# Activity
In the entries that follow, the lines from the one with "- **diagrams.aws.iot.Freertos**, **FreeRTOS**" through the one with "- **diagrams.aws.iot.IotEvents**" are the ones to write out, exactly and with both ends included. Nothing else should appear.

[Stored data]
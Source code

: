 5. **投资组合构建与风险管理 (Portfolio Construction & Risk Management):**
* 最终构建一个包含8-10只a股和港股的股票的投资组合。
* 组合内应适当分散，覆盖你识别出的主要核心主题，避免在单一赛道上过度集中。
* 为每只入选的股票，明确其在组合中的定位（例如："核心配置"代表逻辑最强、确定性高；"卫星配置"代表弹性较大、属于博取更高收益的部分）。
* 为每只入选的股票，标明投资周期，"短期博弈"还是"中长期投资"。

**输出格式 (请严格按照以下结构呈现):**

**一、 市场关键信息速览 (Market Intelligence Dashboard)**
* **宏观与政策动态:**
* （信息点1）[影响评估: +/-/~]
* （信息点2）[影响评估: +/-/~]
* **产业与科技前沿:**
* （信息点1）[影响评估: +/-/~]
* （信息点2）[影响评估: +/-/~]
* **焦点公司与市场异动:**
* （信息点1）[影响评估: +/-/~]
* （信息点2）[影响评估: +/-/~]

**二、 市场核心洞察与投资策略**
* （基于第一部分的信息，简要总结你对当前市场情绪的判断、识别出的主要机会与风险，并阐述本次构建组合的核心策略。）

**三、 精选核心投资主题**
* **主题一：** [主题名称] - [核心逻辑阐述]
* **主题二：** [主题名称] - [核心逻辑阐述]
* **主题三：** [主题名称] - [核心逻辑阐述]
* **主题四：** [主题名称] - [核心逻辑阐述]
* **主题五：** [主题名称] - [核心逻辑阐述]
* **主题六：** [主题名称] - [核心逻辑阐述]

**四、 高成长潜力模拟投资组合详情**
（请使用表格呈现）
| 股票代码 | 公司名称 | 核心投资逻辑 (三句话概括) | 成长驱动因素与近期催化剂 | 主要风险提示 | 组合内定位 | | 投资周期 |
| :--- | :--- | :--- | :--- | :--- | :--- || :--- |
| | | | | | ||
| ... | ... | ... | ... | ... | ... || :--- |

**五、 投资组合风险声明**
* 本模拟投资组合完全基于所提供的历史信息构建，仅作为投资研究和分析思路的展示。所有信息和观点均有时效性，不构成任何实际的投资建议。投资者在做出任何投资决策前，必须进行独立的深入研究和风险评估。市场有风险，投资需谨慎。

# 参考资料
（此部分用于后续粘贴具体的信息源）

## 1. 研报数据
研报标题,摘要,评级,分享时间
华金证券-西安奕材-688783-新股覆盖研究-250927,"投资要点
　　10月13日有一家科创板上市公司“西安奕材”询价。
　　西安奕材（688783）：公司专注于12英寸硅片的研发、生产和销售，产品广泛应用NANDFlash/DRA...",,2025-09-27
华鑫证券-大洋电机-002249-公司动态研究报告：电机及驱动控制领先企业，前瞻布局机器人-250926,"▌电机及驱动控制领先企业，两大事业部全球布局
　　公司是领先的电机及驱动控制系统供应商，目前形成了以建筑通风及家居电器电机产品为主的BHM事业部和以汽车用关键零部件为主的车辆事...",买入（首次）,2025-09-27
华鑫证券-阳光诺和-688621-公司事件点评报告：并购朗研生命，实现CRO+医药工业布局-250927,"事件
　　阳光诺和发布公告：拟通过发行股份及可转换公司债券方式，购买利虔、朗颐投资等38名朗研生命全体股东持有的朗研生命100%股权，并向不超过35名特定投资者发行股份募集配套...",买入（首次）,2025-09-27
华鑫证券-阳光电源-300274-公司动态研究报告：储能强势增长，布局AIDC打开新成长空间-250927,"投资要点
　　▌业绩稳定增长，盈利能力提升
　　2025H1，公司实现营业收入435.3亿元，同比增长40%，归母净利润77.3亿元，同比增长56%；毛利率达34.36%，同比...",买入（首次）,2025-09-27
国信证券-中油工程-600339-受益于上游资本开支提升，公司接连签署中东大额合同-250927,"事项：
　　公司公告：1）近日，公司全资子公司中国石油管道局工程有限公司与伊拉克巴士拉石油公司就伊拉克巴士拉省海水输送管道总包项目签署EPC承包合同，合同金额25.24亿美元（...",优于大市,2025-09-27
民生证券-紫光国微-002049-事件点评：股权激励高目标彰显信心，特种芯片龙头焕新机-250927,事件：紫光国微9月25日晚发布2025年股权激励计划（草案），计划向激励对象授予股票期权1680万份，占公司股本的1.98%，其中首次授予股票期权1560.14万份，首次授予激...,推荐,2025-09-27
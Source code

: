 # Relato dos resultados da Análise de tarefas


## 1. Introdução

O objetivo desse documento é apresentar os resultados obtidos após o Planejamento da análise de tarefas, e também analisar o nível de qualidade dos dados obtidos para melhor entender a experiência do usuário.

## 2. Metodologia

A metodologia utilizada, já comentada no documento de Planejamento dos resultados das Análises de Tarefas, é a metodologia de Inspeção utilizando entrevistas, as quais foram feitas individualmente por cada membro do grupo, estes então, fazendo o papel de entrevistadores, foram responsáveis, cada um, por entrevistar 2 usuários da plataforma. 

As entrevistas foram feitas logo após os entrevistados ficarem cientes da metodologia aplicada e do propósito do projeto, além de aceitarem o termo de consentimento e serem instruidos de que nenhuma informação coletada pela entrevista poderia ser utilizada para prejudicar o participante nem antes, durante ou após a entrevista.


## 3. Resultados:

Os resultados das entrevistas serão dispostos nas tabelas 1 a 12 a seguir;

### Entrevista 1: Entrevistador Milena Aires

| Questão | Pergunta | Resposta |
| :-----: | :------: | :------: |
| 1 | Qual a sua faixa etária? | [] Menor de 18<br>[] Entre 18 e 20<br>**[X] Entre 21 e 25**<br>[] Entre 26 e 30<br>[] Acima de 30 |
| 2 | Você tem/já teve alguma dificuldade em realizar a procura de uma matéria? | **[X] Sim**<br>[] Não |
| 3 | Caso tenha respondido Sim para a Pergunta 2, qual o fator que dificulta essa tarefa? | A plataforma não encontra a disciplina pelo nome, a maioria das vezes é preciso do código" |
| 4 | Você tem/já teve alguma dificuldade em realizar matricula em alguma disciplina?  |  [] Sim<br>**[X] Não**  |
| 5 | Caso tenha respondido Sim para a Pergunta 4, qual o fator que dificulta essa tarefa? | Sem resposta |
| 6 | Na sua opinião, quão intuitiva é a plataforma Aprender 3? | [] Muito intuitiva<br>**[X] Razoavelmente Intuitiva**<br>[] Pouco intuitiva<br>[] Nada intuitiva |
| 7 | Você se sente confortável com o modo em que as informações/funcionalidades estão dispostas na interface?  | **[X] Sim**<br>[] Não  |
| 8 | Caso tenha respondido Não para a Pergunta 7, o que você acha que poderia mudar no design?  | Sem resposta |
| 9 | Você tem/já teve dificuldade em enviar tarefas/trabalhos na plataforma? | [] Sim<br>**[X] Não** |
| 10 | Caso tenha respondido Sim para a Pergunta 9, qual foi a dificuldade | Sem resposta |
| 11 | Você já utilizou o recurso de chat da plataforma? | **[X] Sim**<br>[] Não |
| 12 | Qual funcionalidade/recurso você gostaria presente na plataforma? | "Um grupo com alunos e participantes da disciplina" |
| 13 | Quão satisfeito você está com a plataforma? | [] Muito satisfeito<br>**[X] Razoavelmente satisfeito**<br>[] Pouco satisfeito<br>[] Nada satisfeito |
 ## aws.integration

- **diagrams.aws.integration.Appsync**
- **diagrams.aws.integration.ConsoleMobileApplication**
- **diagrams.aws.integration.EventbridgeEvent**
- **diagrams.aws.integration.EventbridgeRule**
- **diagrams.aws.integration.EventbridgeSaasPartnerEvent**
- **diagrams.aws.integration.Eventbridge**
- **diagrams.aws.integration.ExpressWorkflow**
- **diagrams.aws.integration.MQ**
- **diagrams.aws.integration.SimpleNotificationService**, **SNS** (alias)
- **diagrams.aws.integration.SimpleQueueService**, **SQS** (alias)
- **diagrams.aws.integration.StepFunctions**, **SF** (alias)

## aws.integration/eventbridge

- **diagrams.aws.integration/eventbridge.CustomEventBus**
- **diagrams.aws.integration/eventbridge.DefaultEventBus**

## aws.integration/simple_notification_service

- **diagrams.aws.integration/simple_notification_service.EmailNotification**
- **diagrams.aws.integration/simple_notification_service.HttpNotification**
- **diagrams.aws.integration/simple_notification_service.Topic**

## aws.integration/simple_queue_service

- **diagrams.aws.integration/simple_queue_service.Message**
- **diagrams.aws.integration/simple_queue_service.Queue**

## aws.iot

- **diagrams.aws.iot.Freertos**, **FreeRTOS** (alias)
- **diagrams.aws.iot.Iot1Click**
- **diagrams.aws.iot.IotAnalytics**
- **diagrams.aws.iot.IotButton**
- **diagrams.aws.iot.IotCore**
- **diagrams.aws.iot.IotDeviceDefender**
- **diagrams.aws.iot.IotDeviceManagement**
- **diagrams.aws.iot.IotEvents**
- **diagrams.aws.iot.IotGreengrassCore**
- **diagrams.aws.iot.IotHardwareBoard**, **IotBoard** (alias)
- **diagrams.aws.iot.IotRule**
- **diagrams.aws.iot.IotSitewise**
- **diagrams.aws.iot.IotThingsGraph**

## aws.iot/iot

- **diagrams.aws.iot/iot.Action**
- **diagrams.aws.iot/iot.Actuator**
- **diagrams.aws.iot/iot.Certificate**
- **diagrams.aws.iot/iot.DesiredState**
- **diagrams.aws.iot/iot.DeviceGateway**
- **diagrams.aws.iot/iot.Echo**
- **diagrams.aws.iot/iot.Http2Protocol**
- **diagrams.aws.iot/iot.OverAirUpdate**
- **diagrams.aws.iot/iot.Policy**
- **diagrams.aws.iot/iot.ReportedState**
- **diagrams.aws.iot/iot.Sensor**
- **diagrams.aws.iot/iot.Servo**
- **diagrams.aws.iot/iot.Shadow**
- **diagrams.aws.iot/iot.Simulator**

# Answer to the exercise
- **diagrams.aws.iot.Freertos**, **FreeRTOS** (alias)
- **diagrams.aws.iot.Iot1Click**
- **diagrams.aws.iot.IotAnalytics**
- **diagrams.aws.iot.IotButton**
- **diagrams.aws.iot.IotCore**
- **diagrams.aws.iot.IotDeviceDefender**
- **diagrams.aws.iot.IotDeviceManagement**
- **diagrams.aws.iot.IotEvents**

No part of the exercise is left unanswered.